Anthony Fazzino is the owner of the A&C Superette in Mariners Harbor, Staten Island, a family-owned grocery started by his parents 33 years ago.

“We can do pretty much as much as we want,” says Fazzino. “We don’t have to go to board meetings or answer to people about certain items that we have to carry or should carry.”

Meanwhile, in Queens Village, Queens, Peter Patel stocks the shelves of his newly franchised 7-Eleven. He owned and operated an independent convenience store at the location for the past five years, but finds being a franchisee much more convenient.

“It’s the name recognition.

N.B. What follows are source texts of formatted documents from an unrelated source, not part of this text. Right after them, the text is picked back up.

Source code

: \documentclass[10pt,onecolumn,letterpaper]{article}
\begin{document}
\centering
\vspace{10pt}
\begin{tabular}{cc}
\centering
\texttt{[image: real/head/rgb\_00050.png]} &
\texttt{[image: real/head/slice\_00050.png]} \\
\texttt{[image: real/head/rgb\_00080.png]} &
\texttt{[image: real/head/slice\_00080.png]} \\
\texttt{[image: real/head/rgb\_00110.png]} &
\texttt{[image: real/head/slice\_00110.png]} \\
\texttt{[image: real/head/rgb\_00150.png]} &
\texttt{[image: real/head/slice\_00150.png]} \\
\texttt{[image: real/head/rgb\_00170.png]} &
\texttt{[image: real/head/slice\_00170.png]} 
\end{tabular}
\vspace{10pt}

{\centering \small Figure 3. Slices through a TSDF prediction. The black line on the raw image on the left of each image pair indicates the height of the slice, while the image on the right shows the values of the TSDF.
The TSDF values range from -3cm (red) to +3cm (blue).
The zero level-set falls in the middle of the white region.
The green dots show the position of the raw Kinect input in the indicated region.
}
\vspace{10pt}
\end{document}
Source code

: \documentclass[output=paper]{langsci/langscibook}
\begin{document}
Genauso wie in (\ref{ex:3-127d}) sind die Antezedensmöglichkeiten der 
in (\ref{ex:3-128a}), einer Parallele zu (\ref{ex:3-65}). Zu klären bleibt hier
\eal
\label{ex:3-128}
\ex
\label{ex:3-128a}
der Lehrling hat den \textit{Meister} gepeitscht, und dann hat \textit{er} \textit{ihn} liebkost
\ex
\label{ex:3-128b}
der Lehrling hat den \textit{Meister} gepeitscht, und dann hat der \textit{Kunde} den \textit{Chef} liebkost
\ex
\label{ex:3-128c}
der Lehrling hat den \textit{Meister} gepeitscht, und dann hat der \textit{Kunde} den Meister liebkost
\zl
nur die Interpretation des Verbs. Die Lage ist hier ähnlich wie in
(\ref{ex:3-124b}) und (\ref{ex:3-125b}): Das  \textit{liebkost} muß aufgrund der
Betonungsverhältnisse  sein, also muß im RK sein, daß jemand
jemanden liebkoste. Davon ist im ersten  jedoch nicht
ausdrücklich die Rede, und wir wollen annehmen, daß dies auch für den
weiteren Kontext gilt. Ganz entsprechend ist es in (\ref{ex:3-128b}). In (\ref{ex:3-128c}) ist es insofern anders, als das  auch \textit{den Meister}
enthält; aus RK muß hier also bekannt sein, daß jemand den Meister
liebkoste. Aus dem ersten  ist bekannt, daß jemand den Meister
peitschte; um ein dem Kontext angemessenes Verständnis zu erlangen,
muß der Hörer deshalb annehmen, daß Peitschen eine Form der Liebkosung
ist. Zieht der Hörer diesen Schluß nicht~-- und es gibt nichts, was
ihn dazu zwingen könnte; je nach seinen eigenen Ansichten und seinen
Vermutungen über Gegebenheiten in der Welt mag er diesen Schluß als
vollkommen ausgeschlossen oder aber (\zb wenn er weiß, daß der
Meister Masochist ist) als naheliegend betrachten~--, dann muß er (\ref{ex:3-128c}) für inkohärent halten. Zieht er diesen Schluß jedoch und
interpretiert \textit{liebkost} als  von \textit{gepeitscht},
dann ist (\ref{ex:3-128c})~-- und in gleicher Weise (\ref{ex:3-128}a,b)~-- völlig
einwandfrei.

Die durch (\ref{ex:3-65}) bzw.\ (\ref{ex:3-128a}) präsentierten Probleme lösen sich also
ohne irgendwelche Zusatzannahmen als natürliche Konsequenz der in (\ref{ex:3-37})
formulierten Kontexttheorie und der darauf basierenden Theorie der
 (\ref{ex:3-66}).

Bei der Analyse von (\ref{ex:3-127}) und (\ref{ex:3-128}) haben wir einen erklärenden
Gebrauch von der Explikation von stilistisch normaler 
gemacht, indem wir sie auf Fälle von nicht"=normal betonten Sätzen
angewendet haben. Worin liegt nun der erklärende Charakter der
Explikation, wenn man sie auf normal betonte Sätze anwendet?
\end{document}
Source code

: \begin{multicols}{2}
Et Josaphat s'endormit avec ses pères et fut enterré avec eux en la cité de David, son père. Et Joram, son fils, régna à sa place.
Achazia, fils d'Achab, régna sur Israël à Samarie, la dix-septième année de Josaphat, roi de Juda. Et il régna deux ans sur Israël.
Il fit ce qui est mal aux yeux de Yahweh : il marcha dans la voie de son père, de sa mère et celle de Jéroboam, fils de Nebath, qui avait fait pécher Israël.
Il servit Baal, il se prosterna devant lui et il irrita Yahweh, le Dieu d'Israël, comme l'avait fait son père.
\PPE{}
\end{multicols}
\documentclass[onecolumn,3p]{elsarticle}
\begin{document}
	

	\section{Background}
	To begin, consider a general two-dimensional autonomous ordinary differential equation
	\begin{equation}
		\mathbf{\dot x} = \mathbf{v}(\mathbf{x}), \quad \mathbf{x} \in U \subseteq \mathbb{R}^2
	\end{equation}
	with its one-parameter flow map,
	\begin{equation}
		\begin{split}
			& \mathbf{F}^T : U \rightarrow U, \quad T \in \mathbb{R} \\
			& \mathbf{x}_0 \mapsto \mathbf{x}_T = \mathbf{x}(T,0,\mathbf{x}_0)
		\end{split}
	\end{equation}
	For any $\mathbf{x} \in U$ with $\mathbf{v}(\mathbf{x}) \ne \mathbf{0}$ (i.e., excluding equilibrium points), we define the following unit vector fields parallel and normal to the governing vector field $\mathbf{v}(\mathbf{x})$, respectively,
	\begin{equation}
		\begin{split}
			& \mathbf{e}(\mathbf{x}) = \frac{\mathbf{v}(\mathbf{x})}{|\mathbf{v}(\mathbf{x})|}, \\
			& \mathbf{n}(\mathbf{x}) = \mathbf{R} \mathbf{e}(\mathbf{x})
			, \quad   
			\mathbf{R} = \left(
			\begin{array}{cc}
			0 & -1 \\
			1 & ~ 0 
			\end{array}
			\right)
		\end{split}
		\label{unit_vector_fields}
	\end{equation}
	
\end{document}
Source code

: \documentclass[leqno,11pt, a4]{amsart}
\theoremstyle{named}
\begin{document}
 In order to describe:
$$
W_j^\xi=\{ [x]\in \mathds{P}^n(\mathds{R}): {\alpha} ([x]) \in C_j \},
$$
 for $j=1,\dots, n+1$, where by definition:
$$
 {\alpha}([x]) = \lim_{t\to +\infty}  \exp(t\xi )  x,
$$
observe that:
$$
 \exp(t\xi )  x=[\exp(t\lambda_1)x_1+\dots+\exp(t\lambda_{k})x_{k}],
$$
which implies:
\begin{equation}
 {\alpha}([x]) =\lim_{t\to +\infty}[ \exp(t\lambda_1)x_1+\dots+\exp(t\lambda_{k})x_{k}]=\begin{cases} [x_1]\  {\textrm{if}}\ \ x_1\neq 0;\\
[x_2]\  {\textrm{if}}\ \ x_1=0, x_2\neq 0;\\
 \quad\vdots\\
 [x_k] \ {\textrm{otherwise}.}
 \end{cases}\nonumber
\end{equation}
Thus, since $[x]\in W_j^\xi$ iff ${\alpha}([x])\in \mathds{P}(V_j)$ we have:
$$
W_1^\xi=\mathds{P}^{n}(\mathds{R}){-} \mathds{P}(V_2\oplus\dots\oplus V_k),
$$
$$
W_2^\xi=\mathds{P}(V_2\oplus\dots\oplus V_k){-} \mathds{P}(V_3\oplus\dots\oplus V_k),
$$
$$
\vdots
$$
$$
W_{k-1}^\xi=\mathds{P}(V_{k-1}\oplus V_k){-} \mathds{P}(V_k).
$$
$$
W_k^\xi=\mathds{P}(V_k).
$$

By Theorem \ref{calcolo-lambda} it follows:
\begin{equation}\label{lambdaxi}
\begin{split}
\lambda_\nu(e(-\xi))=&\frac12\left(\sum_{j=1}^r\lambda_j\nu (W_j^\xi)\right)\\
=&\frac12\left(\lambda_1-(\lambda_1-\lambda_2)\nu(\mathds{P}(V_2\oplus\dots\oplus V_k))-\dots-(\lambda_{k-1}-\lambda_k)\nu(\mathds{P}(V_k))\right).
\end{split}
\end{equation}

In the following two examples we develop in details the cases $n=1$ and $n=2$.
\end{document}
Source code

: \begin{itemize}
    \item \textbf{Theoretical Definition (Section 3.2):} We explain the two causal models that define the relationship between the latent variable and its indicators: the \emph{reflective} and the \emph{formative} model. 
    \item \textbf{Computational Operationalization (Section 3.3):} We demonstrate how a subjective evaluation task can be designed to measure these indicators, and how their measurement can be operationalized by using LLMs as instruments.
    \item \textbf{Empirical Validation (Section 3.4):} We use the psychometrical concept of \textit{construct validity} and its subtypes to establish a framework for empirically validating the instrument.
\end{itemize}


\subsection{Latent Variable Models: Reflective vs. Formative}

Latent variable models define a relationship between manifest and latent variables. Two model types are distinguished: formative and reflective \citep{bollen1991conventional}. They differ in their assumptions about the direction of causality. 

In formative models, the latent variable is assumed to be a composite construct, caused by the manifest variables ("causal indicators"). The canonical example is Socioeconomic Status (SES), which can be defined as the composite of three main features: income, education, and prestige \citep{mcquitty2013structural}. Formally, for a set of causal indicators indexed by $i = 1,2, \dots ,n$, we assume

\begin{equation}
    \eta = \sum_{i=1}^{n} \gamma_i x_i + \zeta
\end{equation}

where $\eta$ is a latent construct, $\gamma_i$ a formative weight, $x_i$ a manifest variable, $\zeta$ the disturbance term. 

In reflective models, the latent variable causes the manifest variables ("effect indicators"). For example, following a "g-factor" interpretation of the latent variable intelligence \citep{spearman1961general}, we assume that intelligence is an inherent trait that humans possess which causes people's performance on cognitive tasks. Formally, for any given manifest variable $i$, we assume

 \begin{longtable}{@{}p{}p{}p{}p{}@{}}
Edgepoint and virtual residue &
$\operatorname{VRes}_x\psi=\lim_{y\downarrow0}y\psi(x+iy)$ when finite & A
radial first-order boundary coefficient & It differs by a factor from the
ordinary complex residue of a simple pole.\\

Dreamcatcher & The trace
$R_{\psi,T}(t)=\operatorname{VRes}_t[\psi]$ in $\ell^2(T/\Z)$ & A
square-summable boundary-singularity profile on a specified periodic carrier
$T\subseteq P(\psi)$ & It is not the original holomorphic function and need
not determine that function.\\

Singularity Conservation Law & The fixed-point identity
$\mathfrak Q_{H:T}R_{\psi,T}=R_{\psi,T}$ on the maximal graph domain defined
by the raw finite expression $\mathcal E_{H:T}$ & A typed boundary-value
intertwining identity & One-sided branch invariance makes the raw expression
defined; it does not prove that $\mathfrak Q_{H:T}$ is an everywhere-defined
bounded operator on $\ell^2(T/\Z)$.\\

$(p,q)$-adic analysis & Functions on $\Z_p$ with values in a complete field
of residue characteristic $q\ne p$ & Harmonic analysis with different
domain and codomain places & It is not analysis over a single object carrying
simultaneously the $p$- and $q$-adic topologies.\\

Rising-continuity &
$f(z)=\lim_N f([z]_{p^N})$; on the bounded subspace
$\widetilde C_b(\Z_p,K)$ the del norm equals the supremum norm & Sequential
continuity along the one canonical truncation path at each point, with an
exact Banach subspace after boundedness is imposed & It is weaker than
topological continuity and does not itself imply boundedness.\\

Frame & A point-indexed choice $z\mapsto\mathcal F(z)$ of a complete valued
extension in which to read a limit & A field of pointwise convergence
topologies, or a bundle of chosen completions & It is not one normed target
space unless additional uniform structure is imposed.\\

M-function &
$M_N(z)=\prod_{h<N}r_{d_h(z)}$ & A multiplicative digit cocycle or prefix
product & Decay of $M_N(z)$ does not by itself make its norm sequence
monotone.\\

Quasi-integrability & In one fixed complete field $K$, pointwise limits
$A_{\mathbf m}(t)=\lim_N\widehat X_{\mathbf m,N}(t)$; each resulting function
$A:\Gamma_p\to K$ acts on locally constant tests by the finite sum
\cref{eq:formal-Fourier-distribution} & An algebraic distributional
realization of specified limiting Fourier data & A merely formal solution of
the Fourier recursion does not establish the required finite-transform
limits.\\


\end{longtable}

I mean 7-Eleven brings its own, you know, and we’ve seen some clientele that we’ve never seen in previous stores that are coming into 7-Eleven,” says Patel. “And because of their programs, their advertisements, it just helps us out tremendously.”

Patel’s store is the 100th location to be converted by 7-Eleven’s Business Conversion Program. Franchising Senior Vice President Jeff Schenck says franchises not only get national name recognition out of the deal, but also a built-in support system that independent businesses may lack.

“We have a field consultant that visits with our franchises twice a week and brings them new merchandizing programs, helps them solve operational issues, provides training and helps them be successful,” says Schenck.